● **The task**:
Please work out how many lines include the word "tilde" in the entries, and reply with only the count.

● **Data to use**:
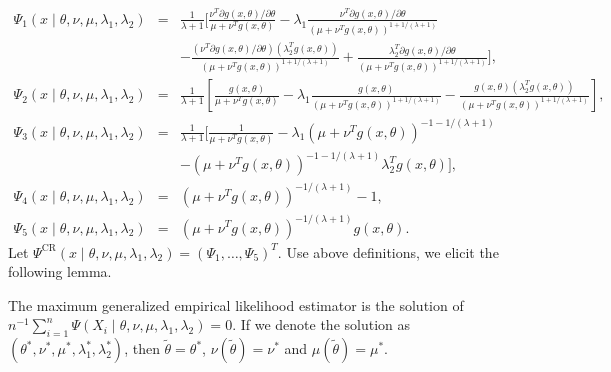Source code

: \begin{eqnarray*}
\Psi_{1}\left(x\mid\theta,\nu,\mu,\lambda_{1},\lambda_{2}\right) & = & \frac{1}{\lambda+1}\Bigg[\frac{\nu^{T}\partial g\left(x,\theta\right)/\partial\theta}{\mu+\nu^{T}g\left(x,\theta\right)}-\lambda_{1}\frac{\nu^{T}\partial g\left(x,\theta\right)/\partial\theta}{\left(\mu+\nu^{T}g\left(x,\theta\right)\right)^{1+1/\left(\lambda+1\right)}}\\
 &  & -\frac{\left(\nu^{T}\partial g\left(x,\theta\right)/\partial\theta\right)\left(\lambda_{2}^{T}g\left(x,\theta\right)\right)}{\left(\mu+\nu^{T}g\left(x,\theta\right)\right)^{1+1/\left(\lambda+1\right)}}+\frac{\lambda_{2}^{T}\partial g\left(x,\theta\right)/\partial\theta}{\left(\mu+\nu^{T}g\left(x,\theta\right)\right)^{1+1/\left(\lambda+1\right)}}\Bigg],\\
\Psi_{2}\left(x\mid\theta,\nu,\mu,\lambda_{1},\lambda_{2}\right) & = & \frac{1}{\lambda+1}\left[\frac{g\left(x,\theta\right)}{\mu+\nu^{T}g\left(x,\theta\right)}-\lambda_{1}\frac{g\left(x,\theta\right)}{\left(\mu+\nu^{T}g\left(x,\theta\right)\right)^{1+1/\left(\lambda+1\right)}}-\frac{g\left(x,\theta\right)\left(\lambda_{2}^{T}g\left(x,\theta\right)\right)}{\left(\mu+\nu^{T}g\left(x,\theta\right)\right)^{1+1/\left(\lambda+1\right)}}\right],\\
\Psi_{3}\left(x\mid\theta,\nu,\mu,\lambda_{1},\lambda_{2}\right) & = & \frac{1}{\lambda+1}\Bigg[\frac{1}{\mu+\nu^{T}g\left(x,\theta\right)}-\lambda_{1}\left(\mu+\nu^{T}g\left(x,\theta\right)\right)^{-1-1/\left(\lambda+1\right)}\\
 &  & -\left(\mu+\nu^{T}g\left(x,\theta\right)\right)^{-1-1/\left(\lambda+1\right)}\lambda_{2}^{T}g\left(x,\theta\right)\Bigg],\\
\Psi_{4}\left(x\mid\theta,\nu,\mu,\lambda_{1},\lambda_{2}\right) & = & \left(\mu+\nu^{T}g\left(x,\theta\right)\right)^{-1/\left(\lambda+1\right)}-1,\\
\Psi_{5}\left(x\mid\theta,\nu,\mu,\lambda_{1},\lambda_{2}\right) & = & \left(\mu+\nu^{T}g\left(x,\theta\right)\right)^{-1/\left(\lambda+1\right)}g\left(x,\theta\right).
\end{eqnarray*}
Let $\Psi^{\mathrm{CR}}\left(x\mid\theta,\nu,\mu,\lambda_{1},\lambda_{2}\right)=\left(\Psi_{1},\ldots,\Psi_{5}\right)^{T}$.
Use above definitions, we elicit the following lemma.
\begin{lem}
\label{lem:extend-m-estimator}The  maximum generalized empirical
likelihood estimator is the solution of $n^{-1}\sum_{i=1}^{n}\Psi\left(X_{i}\mid\theta,\nu,\mu,\lambda_{1},\lambda_{2}\right)=0$.
If we denote the solution as $\left(\theta^{*},\nu^{*},\mu^{*},\lambda_{1}^{*},\lambda_{2}^{*}\right)$,
then $\tilde{\theta}=\theta^{*}$, $\nu\left(\tilde{\theta}\right)=\nu^{*}$
and $\mu\left(\tilde{\theta}\right)=\mu^{*}$.\end{lem}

● **Solution to the problem**:
2